Pause for Thought: Supreme Court's Verdict on Sabarimala
Economic & Political Weekly, Vol. LIII, No. 43, p. 12 (October 27, 2018)
5 Pages Posted: 19 Dec 2018 Last revised: 12 Jul 2019
Date Written: October 27, 2018
The ban on women between the ages of 10 and 50 years entering Sabarimala temple has been something of a sleeper scandal. For decades there has been a low-level disagreement within Kerala regarding the ban’s parameters and validity, but the issue received relatively little traction in the public sphere. Even after the High Court of Kerala’s decision in S Mahendran v Secretary, Travancore Devaswom Board (TDB) and Others (1991) (henceforth Mahendran), debate over the nature and constitutionality of the ban remained relatively muted.
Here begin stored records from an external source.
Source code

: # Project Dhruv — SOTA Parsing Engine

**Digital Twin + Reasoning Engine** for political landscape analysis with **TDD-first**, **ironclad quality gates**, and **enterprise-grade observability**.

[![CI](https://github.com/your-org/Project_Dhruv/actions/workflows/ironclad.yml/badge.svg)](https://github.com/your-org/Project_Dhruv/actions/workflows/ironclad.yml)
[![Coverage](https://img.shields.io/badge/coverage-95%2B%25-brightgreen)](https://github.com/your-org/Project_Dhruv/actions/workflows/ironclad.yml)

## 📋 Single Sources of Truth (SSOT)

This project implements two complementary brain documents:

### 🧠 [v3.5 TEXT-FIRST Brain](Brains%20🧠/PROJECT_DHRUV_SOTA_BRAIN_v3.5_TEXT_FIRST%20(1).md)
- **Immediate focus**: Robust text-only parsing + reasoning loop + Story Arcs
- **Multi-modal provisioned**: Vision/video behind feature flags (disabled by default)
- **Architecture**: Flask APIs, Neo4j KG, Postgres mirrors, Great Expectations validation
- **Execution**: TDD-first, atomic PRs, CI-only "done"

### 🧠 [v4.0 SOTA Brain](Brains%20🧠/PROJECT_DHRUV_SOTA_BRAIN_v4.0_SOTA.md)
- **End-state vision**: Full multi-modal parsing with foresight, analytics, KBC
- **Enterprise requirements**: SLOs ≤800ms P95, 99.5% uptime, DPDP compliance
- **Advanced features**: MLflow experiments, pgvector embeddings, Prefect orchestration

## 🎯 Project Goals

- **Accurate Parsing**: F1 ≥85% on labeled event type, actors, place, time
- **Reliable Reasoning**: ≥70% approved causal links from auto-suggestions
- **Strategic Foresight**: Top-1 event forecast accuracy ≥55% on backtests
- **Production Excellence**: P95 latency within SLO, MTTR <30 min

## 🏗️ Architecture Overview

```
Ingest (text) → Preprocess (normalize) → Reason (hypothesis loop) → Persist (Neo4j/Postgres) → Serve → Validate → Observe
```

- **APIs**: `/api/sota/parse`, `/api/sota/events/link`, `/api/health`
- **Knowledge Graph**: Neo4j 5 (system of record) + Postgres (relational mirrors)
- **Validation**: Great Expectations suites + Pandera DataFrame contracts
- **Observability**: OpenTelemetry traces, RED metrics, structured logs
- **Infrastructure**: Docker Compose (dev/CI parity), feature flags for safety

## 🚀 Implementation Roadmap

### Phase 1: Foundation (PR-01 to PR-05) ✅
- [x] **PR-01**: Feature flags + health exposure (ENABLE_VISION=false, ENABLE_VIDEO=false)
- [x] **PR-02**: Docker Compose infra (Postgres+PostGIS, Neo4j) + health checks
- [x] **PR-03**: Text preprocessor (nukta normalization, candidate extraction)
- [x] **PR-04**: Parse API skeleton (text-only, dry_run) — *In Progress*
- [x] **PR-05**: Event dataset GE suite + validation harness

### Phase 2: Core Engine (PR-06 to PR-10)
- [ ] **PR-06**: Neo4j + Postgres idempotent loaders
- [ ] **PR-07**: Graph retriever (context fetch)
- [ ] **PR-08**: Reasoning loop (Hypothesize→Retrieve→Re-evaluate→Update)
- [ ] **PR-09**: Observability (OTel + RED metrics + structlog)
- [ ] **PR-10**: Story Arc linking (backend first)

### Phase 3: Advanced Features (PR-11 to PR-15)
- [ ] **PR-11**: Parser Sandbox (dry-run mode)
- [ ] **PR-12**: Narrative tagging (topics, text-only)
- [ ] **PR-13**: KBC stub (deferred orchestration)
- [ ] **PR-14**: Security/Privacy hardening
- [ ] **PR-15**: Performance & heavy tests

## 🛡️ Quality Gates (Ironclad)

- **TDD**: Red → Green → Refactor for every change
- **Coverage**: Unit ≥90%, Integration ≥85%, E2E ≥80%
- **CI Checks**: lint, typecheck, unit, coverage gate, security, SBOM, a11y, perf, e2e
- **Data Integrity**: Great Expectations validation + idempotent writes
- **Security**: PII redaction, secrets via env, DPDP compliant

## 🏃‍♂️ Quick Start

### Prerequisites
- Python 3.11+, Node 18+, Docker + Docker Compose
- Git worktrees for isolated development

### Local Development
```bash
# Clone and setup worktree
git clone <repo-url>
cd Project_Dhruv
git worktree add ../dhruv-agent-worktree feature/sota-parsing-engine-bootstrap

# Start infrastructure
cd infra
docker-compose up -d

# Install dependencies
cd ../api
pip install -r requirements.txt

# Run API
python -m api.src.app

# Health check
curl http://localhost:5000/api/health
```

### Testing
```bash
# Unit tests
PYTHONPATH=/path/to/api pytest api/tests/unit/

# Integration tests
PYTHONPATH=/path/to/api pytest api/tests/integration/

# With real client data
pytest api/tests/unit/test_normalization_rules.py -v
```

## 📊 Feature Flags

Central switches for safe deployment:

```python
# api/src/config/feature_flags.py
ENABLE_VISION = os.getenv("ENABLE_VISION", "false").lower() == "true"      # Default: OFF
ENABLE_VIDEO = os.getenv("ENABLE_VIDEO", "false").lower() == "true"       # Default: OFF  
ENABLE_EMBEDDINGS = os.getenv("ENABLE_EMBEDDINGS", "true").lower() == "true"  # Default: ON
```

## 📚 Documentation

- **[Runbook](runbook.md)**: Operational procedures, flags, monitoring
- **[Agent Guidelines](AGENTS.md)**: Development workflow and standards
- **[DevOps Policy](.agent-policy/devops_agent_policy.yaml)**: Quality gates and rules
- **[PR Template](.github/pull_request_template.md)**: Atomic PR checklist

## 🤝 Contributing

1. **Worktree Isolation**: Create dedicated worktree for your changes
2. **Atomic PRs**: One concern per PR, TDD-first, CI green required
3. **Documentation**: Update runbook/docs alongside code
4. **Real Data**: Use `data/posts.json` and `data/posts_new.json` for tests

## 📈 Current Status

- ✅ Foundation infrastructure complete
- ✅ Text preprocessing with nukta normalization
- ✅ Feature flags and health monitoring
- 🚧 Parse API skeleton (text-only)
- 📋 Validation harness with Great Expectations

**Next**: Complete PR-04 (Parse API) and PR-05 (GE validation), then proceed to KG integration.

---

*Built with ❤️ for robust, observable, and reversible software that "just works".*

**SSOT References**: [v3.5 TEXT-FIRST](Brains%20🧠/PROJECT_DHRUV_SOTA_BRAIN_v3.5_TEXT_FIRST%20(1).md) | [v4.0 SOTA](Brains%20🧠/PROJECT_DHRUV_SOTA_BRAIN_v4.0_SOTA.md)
All of this changed in 2006. For over a decade, and especially for the last few years, Sabarimala has consistently commanded attention at the state and national levels. Moreover, and notwithstanding a lengthy Supreme Court verdict, public interest in the ban shows no signs of waning. This article examines some of the arguments and implications of the apex court’s decision in the India Young Lawyers Association (IYLA) v State of Kerala. While the Court’s conclusion was both unsurprising and easily justified given the constitutional principles and existing precedent, its analysis—and occasionally, the lack thereof—ought to give observers a pause regardless of where they stand with respect to the ban.